Для художника, которого практика в пределах одного языка, его собственного, убедила, что сущность и стиль — одно, шоком оказывается открытие, что произведение искусства может представляться потенциальному переводчику разбитым на форму и содержание и что вообще может стоять вопрос о передаче одного без другого. На самом деле, то, что происходит, — это все же радость мониста: лишенный своего основного словесного существа, оригинальный текст не сможет парить и петь; но его с большим удовольствием можно анатомировать, приготовить препарат и научно исследовать во всех его органических подробностях. {112}
Набоков написал несколько статей о переводе («The Art of Translation» («Искусство перевода», 1941), «Problems of Translation» («Проблемы перевода», 1955), «Заметки переводчика» (1957), «Заметки переводчика 2» (1957), «The Servile Path» («Рабский путь», 1959)), в которых сформулировал генеральную идею «буквального перевода»: «Термин „буквальный перевод“ тавтологичен, поскольку что бы то ни было другое — это на самом деле не перевод, а имитация, адаптация или пародия», цель буквального перевода — «воспроизвести с абсолютной точностью только текст, и ничего кроме текста», передать «так точно, как позволяют ассоциативные и синтаксические возможности другого языка, точное контекстуальное значение оригинала <…> „буквальный перевод“ подразумевает верность не только прямому смыслу слова или предложения, но и их подразумеваемому смыслу; это семантически точная интерпретация, и не обязательно лексическая (сохраняющая значение слова вне контекста) или конструкционная (подчиняющаяся грамматическому порядку слов в тексте)». Многочисленные жертвы, которых требует такая школа перевода, должны компенсироваться примечаниями: «Я требую перевода с обильными примечаниями, достигающими, как небоскребы, верха страницы, чтобы остался только проблеск одной строчки текста между комментарием и вечностью». {113} Набоков почти дословно повторил эти принципы (уже после резкой полемики, вызванной его переводом «Евгения Онегина», в ходе которой Александр Гершенкрон справедливо заметил, что «перевод Набокова можно и даже следует изучать, но, несмотря на всю его изобретательность и временами блеск, его невозможно читать») {114} ) в интервью Альфреду Аппелю (1966):
Скончавшийся автор и обманутый читатель — вот неизбежный итог претендующих на художественность переложений.

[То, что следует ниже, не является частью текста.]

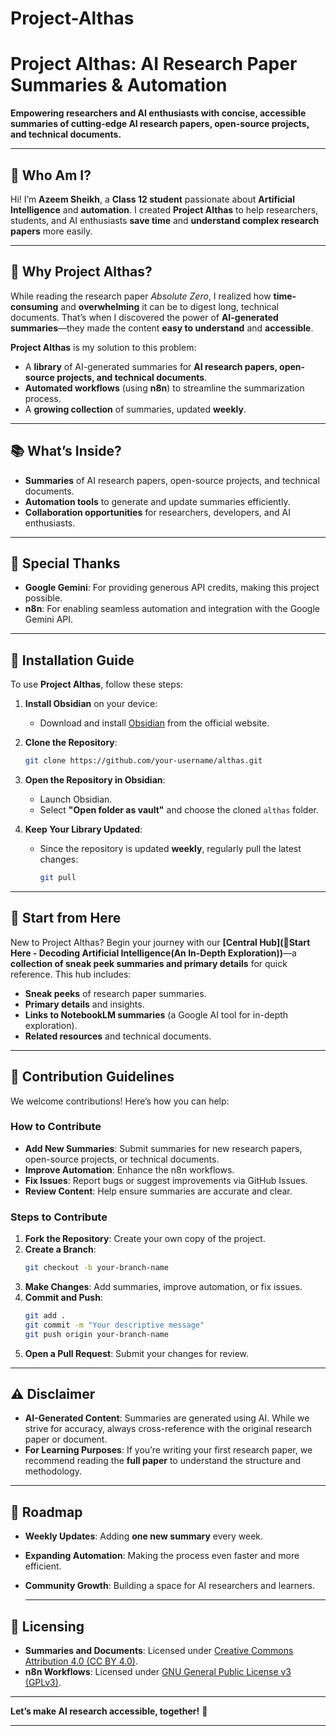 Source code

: # Project-Althas
# Project Althas: AI Research Paper Summaries & Automation

**Empowering researchers and AI enthusiasts with concise, accessible summaries of cutting-edge AI research papers, open-source projects, and technical documents.**

---

## 🌟 **Who Am I?**
Hi! I’m **Azeem Sheikh**, a **Class 12 student** passionate about **Artificial Intelligence** and **automation**. I created **Project Althas** to help researchers, students, and AI enthusiasts **save time** and **understand complex research papers** more easily.

---

## 🚀 **Why Project Althas?**
While reading the research paper *Absolute Zero*, I realized how **time-consuming** and **overwhelming** it can be to digest long, technical documents. That’s when I discovered the power of **AI-generated summaries**—they made the content **easy to understand** and **accessible**.

**Project Althas** is my solution to this problem:
- A **library** of AI-generated summaries for **AI research papers, open-source projects, and technical documents**.
- **Automated workflows** (using **n8n**) to streamline the summarization process.
- A **growing collection** of summaries, updated **weekly**.

---

## 📚 **What’s Inside?**
- **Summaries** of AI research papers, open-source projects, and technical documents.
- **Automation tools** to generate and update summaries efficiently.
- **Collaboration opportunities** for researchers, developers, and AI enthusiasts.

---

## 🤖 **Special Thanks**
- **Google Gemini**: For providing generous API credits, making this project possible.
- **n8n**: For enabling seamless automation and integration with the Google Gemini API.

---

## 🔧 **Installation Guide**
To use **Project Althas**, follow these steps:

1. **Install Obsidian** on your device:
   - Download and install [Obsidian](https://obsidian.md) from the official website.

2. **Clone the Repository**:
   ```bash
   git clone https://github.com/your-username/althas.git
   ```

3. **Open the Repository in Obsidian**:
   - Launch Obsidian.
   - Select **"Open folder as vault"** and choose the cloned `althas` folder.

4. **Keep Your Library Updated**:
   - Since the repository is updated **weekly**, regularly pull the latest changes:
     ```bash
     git pull
     ```

---

## 🚀 **Start from Here**
New to Project Althas? Begin your journey with our **[Central Hub](🚀Start Here - Decoding Artificial Intelligence(An In-Depth Exploration))**—a **collection of sneak peek summaries and primary details** for quick reference. This hub includes:
- **Sneak peeks** of research paper summaries.
- **Primary details** and insights.
- **Links to NotebookLM summaries** (a Google AI tool for in-depth exploration).
- **Related resources** and technical documents.

---

## 🤝 **Contribution Guidelines**
We welcome contributions! Here’s how you can help:

### **How to Contribute**
- **Add New Summaries**: Submit summaries for new research papers, open-source projects, or technical documents.
- **Improve Automation**: Enhance the n8n workflows.
- **Fix Issues**: Report bugs or suggest improvements via GitHub Issues.
- **Review Content**: Help ensure summaries are accurate and clear.

### **Steps to Contribute**
1. **Fork the Repository**: Create your own copy of the project.
2. **Create a Branch**:
   ```bash
   git checkout -b your-branch-name
   ```
3. **Make Changes**: Add summaries, improve automation, or fix issues.
4. **Commit and Push**:
   ```bash
   git add .
   git commit -m "Your descriptive message"
   git push origin your-branch-name
   ```
5. **Open a Pull Request**: Submit your changes for review.

---

## ⚠️ **Disclaimer**
- **AI-Generated Content**: Summaries are generated using AI. While we strive for accuracy, always cross-reference with the original research paper or document.
- **For Learning Purposes**: If you’re writing your first research paper, we recommend reading the **full paper** to understand the structure and methodology.

---

## 📅 **Roadmap**
- **Weekly Updates**: Adding **one new summary** every week.
- **Expanding Automation**: Making the process even faster and more efficient.
- **Community Growth**: Building a space for AI researchers and learners.

  ---
  
## 📜 Licensing
- **Summaries and Documents**: Licensed under [Creative Commons Attribution 4.0 (CC BY 4.0)](LICENSE-CC-BY-4.0).
- **n8n Workflows**: Licensed under [GNU General Public License v3 (GPLv3)](LICENSE).

---

**Let’s make AI research accessible, together!** 🚀

---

Единственная цель и оправдание перевода — дать наиболее точные из возможных сведения, а для этого годен лишь буквальный перевод, причем с комментарием. {115}
Набоков даже посвятил шуточное стихотворение, написанное в марте 1952 года, переводческому труду и предательнице-рифме:
Как показал Александр Долинин, {116} набоковский перевод «Евгения Онегина» служит не только способом привлечь внимание читателей к пушкинскому оригиналу, но имеет и специфическую эстетическую функцию: разительным контрастом между частыми синтаксическими неловкостями и странным словоупотреблением, за которое его упрекали критики, с одной стороны, и «теснотой стихового ряда» в пределах каждой строки, частым сохранением звуковой игры и ямбического размера оригинала, с другой стороны, Набоков создает эффект остранения пушкинского текста как частичнопереводимого на иностранный язык.